Exercise objective:
Check each line of the material below for "font" and copy those where it appears.

Data listing:
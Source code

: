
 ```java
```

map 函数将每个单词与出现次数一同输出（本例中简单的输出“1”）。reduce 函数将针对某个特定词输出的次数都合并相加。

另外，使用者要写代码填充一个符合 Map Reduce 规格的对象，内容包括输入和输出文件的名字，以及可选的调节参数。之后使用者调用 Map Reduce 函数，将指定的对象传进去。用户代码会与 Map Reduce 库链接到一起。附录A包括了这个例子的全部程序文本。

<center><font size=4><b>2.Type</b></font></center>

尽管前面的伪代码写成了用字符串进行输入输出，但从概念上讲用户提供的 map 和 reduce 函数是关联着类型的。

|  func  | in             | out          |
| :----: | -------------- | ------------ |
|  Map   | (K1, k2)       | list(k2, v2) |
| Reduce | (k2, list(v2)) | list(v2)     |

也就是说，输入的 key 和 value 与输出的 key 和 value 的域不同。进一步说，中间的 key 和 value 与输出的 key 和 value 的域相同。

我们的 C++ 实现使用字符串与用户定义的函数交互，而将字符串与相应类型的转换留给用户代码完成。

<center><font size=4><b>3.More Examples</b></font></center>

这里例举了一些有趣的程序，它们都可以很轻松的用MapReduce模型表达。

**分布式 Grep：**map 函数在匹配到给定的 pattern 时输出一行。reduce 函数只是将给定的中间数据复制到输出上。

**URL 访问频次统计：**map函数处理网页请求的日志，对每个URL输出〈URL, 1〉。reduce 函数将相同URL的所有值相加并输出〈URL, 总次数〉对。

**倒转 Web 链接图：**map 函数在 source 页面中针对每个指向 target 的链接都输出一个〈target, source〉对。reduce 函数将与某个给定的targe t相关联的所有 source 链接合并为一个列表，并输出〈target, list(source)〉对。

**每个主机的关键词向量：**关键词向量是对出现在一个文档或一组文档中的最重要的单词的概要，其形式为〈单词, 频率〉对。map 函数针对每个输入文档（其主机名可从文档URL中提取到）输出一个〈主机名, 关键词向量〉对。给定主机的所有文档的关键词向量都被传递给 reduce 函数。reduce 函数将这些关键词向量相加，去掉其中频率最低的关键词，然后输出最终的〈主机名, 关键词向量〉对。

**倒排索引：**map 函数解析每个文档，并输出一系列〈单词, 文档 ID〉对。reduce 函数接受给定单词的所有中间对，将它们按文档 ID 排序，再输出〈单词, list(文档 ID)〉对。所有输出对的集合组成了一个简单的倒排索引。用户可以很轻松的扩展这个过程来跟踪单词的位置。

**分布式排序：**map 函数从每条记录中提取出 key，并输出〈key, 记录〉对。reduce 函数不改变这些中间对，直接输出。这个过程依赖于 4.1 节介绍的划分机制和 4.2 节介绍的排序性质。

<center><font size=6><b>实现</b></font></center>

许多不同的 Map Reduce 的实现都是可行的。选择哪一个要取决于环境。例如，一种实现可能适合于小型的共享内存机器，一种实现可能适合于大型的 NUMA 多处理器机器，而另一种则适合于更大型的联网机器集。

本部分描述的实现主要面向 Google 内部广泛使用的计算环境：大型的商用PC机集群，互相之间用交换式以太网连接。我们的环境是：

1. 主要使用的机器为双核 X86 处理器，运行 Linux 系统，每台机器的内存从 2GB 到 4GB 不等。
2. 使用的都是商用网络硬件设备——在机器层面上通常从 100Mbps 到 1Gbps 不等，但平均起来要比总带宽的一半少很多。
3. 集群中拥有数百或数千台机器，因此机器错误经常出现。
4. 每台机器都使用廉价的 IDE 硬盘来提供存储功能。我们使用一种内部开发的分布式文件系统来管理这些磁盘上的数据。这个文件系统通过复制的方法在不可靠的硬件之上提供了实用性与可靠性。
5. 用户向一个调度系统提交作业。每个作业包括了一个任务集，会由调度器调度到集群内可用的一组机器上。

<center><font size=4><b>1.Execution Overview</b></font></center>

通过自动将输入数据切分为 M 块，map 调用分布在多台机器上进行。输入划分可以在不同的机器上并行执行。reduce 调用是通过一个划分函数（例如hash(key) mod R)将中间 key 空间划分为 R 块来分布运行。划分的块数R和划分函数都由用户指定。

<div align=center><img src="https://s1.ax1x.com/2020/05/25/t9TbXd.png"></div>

Task answer:
<center><font size=4><b>2.Type</b></font></center>
<center><font size=4><b>3.More Examples</b></font></center>
<center><font size=6><b>实现</b></font></center>
<center><font size=4><b>1.Execution Overview</b></font></center>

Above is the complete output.